Jewish life is changing: violence against Jews, informed by a far broader acceptance of violent stories about Jews, has become regularized; American Jewry’s relationship to Israel is precarious; and Jewish representation (in the arts, politics, and in academia) is precipitously declining. Drawing on his decades as a public Jewish intellectual, Jonathan explores possible futures for the Jewish people, and what can be done to encourage best outcomes.

How Should We Eat?

Like many young Americans, Jonathan spent much of his teenage and college years oscillating between enthusiastic carnivore and occasional vegetarian. As he became a husband, and then a father, the moral dimensions of eating became increasingly important to him. Faced with the prospect of being unable to explain why we eat some animals and not others, Foer set out to explore the origins of many eating traditions and the fictions involved with creating them. The resulting book, Eating Animals, is part memoir and part investigative report. In the words of the Los Angeles Times, places Jonathan Safran Foer "at the table with our greatest philosophers." The story of how the book came to be, and what Jonathan learned, make for an invigorating, wide-ranging conversation.
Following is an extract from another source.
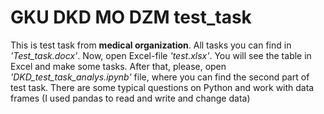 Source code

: # GKU DKD MO DZM test_task
This is test task from **medical organization**. All tasks you can find in *'Test_task.docx'*. Now, open Excel-file *'test.xlsx'*. You will see the table in Excel and make some tasks. After that, please, open *'DKD_test_task_analys.ipynb'* file, where you can find the second part of test task. There are some typical questions on Python and work with data frames (I used pandas to read and write and change data)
Climate Change: Knowing & Believing

Some people reject the fact, overwhelmingly supported by scientists, that our planet is warming because of human activity. But do those of us who accept the reality of human-caused climate change truly believe it? If we did, surely we would be roused to act on what we know. Will future generations distinguish between those who didn’t believe in the science of global warming and those who said they accepted the science but failed to change their lives in response? In this talk, draws on science, story and personal history (as the grandson of Holocaust survivors) to explore the difference between knowing and believing in climate change.

Reading Between the Lines with Jonathan Safran Foer

Combining several formats---book reading, literary investigation, and audience interaction---Jonathan delights audiences with a behind the scenes exploration of his bestselling novels.